Sandra Fredman FBA, KC (hon) is a professor of law in the Faculty of Law at the University of Oxford and a fellow of Pembroke College, Oxford.

==Early life and education==
Fredman was born in Johannesburg, South Africa, and received her undergraduate degree in mathematics and philosophy from Witwatersrand University. She then worked for a short time as a political and labour journalist before attending Wadham College, Oxford as a Rhodes Scholar. She received First Class Honours for the BA in Law and the BCL.

==Academic career==
After graduation, she worked as a trainee solicitor in London at a firm of solicitors specialising trade union and labour law. She then became a Lecturer in labour law at King's College London. After four years in that position she was elected fellow in law at Exeter College, Oxford. In 1996 Fredman was made a Reader and was given the title of professor in 1999. She was elected a Fellow of the British Academy in 2005. In 2011 she was appointed Professor in the Laws of the British Commonwealth and the USA. Funded by the university's Higher Studies Fund, this will be used to develop a focal point for a research and policy network in the comparative human rights law of these jurisdictions. The aim is to integrate academics, policy-makers, judges and students, in Oxford, in developed countries and also in many developing countries in the British Commonwealth which have had little exposure to academic research. The network will initially be focussing on two substantive themes, gender equality, and poverty and human rights.

==Academic interests and teaching==
Fredman's academic interests include discrimination law, labour law, and human rights law. She teaches constitutional law, administrative law, European human rights law and labour law.

==Private practice==
Fredman also practises as a barrister and is a member of Old Square Chambers in London.

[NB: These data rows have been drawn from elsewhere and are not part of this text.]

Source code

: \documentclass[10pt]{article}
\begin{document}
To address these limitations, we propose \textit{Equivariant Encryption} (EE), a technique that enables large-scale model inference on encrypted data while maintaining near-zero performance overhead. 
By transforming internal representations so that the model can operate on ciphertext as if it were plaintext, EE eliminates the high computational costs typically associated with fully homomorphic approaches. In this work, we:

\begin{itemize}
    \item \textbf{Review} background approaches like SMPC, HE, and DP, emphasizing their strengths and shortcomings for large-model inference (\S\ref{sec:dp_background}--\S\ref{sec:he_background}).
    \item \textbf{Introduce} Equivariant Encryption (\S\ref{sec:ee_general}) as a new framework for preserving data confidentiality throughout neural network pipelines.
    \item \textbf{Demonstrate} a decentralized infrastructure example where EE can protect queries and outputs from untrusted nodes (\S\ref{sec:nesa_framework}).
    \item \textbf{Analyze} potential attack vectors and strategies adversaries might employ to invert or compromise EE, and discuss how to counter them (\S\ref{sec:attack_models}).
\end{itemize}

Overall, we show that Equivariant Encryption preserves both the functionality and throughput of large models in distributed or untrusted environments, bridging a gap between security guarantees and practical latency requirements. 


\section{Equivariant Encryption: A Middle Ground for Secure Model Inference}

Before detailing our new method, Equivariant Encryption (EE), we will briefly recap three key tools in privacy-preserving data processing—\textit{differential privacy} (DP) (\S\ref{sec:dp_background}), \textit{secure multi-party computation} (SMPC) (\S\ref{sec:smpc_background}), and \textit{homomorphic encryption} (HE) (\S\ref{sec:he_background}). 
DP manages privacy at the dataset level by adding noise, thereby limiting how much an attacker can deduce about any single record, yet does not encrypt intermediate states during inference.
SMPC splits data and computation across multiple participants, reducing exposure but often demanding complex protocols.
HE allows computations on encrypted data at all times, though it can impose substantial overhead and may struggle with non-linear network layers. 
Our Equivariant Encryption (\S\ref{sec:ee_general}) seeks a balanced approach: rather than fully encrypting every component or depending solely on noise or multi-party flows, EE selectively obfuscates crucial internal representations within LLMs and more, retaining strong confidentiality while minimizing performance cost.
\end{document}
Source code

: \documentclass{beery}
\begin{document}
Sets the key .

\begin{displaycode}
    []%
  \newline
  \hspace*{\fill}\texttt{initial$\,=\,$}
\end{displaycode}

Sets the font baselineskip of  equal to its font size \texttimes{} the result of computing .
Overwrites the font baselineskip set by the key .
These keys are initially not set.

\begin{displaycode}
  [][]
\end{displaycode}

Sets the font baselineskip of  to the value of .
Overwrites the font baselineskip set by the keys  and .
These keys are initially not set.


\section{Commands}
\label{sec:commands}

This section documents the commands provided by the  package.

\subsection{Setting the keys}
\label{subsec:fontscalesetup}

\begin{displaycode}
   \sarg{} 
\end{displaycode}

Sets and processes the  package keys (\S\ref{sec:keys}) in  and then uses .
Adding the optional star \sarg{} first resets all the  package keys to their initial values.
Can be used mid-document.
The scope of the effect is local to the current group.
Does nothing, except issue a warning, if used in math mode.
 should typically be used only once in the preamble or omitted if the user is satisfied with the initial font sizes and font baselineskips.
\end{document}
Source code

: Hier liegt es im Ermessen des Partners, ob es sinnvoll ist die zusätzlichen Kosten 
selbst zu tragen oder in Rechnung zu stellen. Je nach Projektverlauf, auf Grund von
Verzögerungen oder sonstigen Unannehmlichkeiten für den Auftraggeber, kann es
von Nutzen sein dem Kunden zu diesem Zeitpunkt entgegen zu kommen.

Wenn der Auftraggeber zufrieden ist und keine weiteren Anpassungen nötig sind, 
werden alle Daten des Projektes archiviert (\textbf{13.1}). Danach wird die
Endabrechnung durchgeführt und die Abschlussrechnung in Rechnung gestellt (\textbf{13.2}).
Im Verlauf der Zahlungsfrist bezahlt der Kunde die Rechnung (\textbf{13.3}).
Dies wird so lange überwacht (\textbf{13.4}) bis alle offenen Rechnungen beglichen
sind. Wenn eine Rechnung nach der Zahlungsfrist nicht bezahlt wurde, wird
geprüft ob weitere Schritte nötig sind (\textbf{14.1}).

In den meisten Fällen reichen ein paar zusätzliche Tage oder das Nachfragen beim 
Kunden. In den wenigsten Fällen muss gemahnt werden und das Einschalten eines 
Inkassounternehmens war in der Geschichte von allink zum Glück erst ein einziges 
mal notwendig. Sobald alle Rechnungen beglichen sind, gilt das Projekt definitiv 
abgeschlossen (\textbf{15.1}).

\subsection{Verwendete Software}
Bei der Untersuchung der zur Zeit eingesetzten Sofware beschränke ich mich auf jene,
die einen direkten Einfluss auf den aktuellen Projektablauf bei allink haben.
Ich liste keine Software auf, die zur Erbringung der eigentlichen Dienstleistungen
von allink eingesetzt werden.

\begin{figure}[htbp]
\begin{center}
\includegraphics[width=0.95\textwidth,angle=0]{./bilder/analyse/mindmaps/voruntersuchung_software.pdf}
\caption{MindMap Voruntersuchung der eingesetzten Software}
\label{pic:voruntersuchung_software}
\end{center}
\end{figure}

Fredman founded the Oxford Human Rights Hub (OxHRH), an organisation that aims to bring together academics, practitioners, and policy-makers from across the globe to advance the understanding and protection of human rights and equality.

==Selected publications==
- Fredman, Sandra (2018). Comparative Human Rights Law. Oxford: Oxford University Press. ISBN 9780199689408.
- Fredman, Sandra; Campbell, Meghan; Taylor, Helen eds. (2018). Human Rights and Equality in Education: Comparative perspectives on the right to education for minorities and disadvantaged groups. Bristol: Policy Press. ISBN 978-1447337638.
- Fredman, Sandra (2008). "Human Rights Transformed: Positive Rights and Positive Duties"
- Fredman, Sandra (2001). "Discrimination Law (Clarendon Law Series)"
- Fredman, Sandra (1998). "Women and the Law (Oxford Monographs on Labour Law)"
- Fredman, Sandra (1989). "State as Employer: Labour Law in the Public Services"
- Fredman, Sandra (1986). "Labor Law and Industrial Relations in Great Britain"
- Fredman, Sandra (2001). "Discrimination and Human Rights: The Case of Racism (Collected Courses of the Academy of European Law)"
- Fredman, Sandra (2003). "Age as an Equality Issue: Legal and Policy Perspectives"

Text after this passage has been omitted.